Ci siamo mossi con grande anticipo arrivando allo stadio alle 18.30. Ingenui, pensavamo di essere in una grande capitale europea per un evento internazionale e quindi volevamo gustarci l’atmosfera della festa e fermarci con gli altri tifosi a cantare e bere birra, come abbiamo fatto in tantissime altre occasioni, compreso il Bernabeu per una semifinale di Champions dieci anni fa.

Invece ci siamo ritrovati in un incubo. Nessuna indicazione su come entrare allo stadio, solo camionette della polizia che sbarravano la strada e una fiumana di tifosi costretti ad ammassarsi in direzione obbligata senza sapere cosa ci aspettasse. Non un cartello, non un’indicazione, men che meno dei poliziotti in grado di dare informazioni. Abbiamo percorso un paio di chilometri penso, passando davanti a decine di accessi allo stadio rigorosamente chiusi. Perché? Non si sa. Quello che ci è stato detto è che i varchi erano due e basta.

Alla fine ci siamo trovati di fronte a un imbuto creato dalle forze dell’ordine dove si era formato un vero carnaio. Ho ancora la pelle d’oca a pensarci. Siamo rimasti pazientemente in fila, ammassati l’uno sull’altro, per circa un’ora continuando a ripeterci che era impossibile che non facessero entrare, che forse c’era stato qualche problema e che la situazione si sarebbe sbloccata. Invece nulla. Più il tempo passava e meno la fila si alleggeriva, anzi la situazione diventava sempre più pesante perché continuavano ad arrivare tifosi e il peso della folla aumentava. Il disastro era nell’aria e ed eravamo assaliti dall’angoscia per non poter liberarci. Non potevamo fare niente, nemmeno uscire. I poliziotti ci tenevano costretti lì e sarebbero stati pronti a caricarci. Una massa di tifosi col biglietto che desiderava solo entrare allo stadio.
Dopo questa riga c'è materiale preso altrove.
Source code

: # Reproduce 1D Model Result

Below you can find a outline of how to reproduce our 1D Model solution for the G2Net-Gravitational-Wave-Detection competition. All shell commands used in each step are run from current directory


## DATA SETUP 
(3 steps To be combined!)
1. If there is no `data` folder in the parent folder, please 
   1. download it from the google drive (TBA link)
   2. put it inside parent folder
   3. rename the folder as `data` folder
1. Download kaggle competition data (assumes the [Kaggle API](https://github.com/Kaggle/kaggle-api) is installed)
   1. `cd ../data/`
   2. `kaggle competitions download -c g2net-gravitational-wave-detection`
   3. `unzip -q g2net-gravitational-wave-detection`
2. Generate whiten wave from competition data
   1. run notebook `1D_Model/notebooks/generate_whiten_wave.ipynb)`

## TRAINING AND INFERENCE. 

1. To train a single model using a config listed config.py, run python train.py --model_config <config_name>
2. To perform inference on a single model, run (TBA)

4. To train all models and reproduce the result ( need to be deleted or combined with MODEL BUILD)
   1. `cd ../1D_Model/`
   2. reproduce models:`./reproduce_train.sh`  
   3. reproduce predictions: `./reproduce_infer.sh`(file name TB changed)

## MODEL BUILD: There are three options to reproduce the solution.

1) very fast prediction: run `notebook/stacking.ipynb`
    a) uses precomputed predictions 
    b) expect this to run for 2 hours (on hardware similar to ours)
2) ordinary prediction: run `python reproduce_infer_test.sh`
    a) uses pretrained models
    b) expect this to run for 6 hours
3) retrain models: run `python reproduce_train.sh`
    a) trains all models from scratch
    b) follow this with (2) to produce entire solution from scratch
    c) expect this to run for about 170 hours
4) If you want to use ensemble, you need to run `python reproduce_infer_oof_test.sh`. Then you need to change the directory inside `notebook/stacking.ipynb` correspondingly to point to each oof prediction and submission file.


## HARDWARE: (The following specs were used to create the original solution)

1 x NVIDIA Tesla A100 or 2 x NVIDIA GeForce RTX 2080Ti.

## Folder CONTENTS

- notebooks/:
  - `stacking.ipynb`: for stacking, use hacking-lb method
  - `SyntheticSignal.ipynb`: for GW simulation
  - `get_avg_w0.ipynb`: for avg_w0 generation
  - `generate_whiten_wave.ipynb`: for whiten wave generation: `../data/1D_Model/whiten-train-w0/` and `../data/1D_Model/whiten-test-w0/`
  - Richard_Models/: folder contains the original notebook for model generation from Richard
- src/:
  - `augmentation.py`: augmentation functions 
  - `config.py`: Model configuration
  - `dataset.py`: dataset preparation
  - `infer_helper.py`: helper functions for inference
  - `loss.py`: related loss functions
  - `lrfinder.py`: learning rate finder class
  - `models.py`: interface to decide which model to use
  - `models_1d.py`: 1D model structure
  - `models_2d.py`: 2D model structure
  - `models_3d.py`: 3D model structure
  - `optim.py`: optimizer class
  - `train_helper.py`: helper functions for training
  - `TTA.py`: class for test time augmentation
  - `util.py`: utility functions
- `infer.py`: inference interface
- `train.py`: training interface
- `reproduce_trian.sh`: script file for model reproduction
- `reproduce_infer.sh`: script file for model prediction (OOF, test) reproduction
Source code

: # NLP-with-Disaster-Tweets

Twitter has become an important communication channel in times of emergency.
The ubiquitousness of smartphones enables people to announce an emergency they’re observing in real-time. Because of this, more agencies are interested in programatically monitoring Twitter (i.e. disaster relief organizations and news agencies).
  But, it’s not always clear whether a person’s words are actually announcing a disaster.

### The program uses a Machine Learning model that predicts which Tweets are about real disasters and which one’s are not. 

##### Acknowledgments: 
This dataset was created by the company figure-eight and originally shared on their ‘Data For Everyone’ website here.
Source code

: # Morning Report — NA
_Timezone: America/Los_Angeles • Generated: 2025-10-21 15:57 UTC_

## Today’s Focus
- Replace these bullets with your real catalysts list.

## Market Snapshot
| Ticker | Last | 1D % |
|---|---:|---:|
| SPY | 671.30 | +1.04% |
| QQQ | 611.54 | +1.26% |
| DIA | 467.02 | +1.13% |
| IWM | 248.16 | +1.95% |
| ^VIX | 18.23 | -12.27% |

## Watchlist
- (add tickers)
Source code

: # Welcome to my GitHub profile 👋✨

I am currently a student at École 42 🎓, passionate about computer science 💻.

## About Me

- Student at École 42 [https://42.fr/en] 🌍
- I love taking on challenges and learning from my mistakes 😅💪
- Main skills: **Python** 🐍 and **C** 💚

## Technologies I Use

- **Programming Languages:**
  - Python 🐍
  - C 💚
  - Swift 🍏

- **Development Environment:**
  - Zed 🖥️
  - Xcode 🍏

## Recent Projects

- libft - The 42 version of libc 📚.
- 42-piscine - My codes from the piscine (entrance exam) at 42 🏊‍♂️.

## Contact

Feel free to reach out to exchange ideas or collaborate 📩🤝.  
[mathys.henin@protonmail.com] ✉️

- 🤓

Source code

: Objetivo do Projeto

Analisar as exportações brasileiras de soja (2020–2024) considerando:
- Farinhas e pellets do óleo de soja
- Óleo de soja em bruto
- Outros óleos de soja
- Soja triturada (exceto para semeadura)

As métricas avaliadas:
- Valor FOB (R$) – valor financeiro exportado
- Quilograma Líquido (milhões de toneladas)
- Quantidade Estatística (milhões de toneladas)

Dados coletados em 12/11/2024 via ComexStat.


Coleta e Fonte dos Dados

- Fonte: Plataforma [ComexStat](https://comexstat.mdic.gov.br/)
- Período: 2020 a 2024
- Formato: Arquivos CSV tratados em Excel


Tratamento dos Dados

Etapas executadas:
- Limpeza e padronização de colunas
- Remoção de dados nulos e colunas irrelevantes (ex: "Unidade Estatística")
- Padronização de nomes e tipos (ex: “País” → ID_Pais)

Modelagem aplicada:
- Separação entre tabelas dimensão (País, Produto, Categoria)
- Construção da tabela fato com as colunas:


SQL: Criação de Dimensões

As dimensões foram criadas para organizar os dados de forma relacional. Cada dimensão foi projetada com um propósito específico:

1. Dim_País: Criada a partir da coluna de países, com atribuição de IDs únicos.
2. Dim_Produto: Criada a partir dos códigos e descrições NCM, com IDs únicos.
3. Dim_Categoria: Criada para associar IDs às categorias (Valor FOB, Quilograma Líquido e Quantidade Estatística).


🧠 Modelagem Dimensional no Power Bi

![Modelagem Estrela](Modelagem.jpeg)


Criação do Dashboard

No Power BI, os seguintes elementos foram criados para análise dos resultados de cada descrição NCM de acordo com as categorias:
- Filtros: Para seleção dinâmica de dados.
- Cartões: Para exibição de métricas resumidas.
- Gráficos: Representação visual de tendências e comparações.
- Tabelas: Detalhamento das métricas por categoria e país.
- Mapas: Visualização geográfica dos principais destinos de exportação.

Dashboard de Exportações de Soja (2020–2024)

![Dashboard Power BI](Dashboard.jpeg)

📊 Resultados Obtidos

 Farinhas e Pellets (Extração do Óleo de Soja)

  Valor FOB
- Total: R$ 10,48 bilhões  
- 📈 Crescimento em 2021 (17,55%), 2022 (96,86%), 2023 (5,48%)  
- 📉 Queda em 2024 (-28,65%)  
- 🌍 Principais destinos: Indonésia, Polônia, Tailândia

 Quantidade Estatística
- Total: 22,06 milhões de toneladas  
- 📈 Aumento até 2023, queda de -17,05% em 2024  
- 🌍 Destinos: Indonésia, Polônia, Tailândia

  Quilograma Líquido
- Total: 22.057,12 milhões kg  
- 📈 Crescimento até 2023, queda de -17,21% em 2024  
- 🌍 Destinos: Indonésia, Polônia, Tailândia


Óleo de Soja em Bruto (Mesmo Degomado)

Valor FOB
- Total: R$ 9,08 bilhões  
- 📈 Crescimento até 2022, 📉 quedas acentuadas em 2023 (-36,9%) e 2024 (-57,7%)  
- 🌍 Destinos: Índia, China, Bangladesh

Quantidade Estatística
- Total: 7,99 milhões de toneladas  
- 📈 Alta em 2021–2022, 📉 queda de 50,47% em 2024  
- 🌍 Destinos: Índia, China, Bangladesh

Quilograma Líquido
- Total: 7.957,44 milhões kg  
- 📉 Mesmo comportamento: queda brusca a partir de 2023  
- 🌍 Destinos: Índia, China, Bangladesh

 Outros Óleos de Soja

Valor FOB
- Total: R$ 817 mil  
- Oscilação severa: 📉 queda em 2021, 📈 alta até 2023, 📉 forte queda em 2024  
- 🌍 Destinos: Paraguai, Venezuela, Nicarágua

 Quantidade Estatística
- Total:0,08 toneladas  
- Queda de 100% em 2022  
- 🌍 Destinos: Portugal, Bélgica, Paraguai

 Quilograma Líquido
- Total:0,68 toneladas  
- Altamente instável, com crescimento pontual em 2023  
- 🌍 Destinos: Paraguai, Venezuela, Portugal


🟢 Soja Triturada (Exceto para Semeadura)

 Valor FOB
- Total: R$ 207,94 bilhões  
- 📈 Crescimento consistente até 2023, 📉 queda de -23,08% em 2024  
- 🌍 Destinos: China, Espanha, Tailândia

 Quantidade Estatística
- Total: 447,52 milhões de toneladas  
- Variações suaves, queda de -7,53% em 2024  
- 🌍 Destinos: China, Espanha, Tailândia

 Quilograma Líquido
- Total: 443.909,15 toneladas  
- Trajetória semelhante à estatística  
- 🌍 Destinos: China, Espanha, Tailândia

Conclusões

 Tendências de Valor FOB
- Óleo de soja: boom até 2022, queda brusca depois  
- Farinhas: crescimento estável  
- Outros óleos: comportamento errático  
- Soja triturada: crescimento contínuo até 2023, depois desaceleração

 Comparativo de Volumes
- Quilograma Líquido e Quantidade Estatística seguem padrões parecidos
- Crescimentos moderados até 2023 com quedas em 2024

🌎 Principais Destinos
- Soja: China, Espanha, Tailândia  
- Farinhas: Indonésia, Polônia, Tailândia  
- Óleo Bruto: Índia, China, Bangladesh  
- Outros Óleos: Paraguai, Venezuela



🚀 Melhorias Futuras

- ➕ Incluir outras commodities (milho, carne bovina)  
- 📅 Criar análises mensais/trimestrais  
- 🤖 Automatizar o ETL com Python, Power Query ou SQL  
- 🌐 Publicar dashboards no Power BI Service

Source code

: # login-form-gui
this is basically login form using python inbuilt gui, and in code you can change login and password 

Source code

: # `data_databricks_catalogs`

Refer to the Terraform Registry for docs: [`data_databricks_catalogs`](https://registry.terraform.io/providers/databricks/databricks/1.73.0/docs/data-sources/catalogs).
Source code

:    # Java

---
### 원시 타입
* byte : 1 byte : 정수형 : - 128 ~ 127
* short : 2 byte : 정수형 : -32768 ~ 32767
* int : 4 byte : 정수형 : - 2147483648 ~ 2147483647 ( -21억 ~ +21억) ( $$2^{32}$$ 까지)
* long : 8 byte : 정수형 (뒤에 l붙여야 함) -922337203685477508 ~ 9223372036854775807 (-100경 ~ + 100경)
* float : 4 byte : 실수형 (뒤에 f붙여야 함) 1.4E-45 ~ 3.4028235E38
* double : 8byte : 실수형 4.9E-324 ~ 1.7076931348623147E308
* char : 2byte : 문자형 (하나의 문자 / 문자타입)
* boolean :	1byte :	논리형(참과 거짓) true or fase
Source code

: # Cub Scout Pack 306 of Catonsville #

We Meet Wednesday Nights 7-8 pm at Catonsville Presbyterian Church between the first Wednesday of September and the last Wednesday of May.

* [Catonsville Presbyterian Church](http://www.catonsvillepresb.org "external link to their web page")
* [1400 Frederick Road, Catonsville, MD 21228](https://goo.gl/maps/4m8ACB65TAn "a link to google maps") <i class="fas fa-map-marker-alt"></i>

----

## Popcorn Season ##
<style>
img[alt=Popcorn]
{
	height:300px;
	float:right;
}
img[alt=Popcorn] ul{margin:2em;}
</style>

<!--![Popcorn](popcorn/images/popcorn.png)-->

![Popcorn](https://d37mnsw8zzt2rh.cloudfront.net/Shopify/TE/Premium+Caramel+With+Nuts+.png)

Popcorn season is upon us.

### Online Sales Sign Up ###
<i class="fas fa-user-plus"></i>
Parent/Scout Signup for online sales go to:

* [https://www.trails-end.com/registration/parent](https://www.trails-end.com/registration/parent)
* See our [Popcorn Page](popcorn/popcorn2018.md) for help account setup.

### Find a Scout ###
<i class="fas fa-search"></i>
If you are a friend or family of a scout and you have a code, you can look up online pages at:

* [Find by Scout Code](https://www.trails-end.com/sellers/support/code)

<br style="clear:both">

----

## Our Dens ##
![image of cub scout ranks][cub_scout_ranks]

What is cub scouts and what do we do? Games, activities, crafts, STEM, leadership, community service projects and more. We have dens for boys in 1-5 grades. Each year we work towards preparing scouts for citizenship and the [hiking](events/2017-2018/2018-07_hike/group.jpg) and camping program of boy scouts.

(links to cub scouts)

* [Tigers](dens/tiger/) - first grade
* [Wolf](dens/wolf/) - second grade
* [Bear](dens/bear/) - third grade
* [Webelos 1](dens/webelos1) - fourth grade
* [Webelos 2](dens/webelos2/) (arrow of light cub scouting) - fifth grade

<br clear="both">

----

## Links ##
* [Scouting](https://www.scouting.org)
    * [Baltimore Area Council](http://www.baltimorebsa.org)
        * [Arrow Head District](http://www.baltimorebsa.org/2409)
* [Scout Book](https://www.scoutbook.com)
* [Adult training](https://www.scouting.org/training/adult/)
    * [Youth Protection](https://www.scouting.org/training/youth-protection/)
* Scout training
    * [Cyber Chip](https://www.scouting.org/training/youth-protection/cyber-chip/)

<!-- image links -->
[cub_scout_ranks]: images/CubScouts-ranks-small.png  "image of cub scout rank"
A un certo punto ho chiesto di tornare a casa, avevo paura e con me Adriano. Ci siamo spostati all’esterno della fila dove c’erano decine di poliziotti e abbiamo chiesto loro il perché di tutto questo. Ci hanno risposto, con sufficienza, che erano controlli. Controlli? Ma anche negli aeroporti impiegano meno per i controlli. Poi abbiamo cominciato a vedere insofferenza intorno a noi, bambini in lacrime, persone che si sentivano male. Mancava l’aria. La nostra richiesta alle forze dell’ordine era solo di far passare almeno le famiglie con i bambini. Inutile. Poliziotti integerrimi di fronti a bambini in lacrime. Finché non è arrivato un poliziotto più anziano, che forse aveva capito la gravità della situazione e ha concesso ai bambini di passare ma con un solo adulto. Dopo circa due ore di fila siamo passati io ed Adriano, lasciando papà in balia della folla.

Abbiamo passato la mezz’ora più brutta della nostra vita. Sembrava di essere tra i pochi naufraghi che si erano messi in salvo dal Titanic. Intorno a noi tanti bambini ancora in lacrime e persone che aspettavano amici e parenti bloccati oltre le transenne e tenute in ostaggio dalla polizia per i controlli. Controlli poi che si limitavano ad appurare che avessimo il biglietto. ASSURDO!!!! Tutto quel casino, tutta quell’angoscia per un controllo biglietti. Mezz’ora in cui Adriano non ha mai smesso di piangere e cercare il suo papà, circondati da poliziotti schierati e inutili che ci hanno guardato con sufficienza e hanno anche trattato in malo modo chi ha provato a far notare loro l’assurdità e la pericolosità di quanto accadeva. Gli unici che si sono avvicinati a noi e hanno rincuorato Adriano, sono stati i “temibili e pericolosissimi” tifosi del Liverpool che, gentili, si sono fermati per abbracciare e dare una pacca sulla spalla ad un bimbo visibilmente spaventato.

Se i tifosi non si fossero comportati tutti correttamente, sarebbe stata una carneficina. L’impressione è che i poliziotti non aspettassero altro.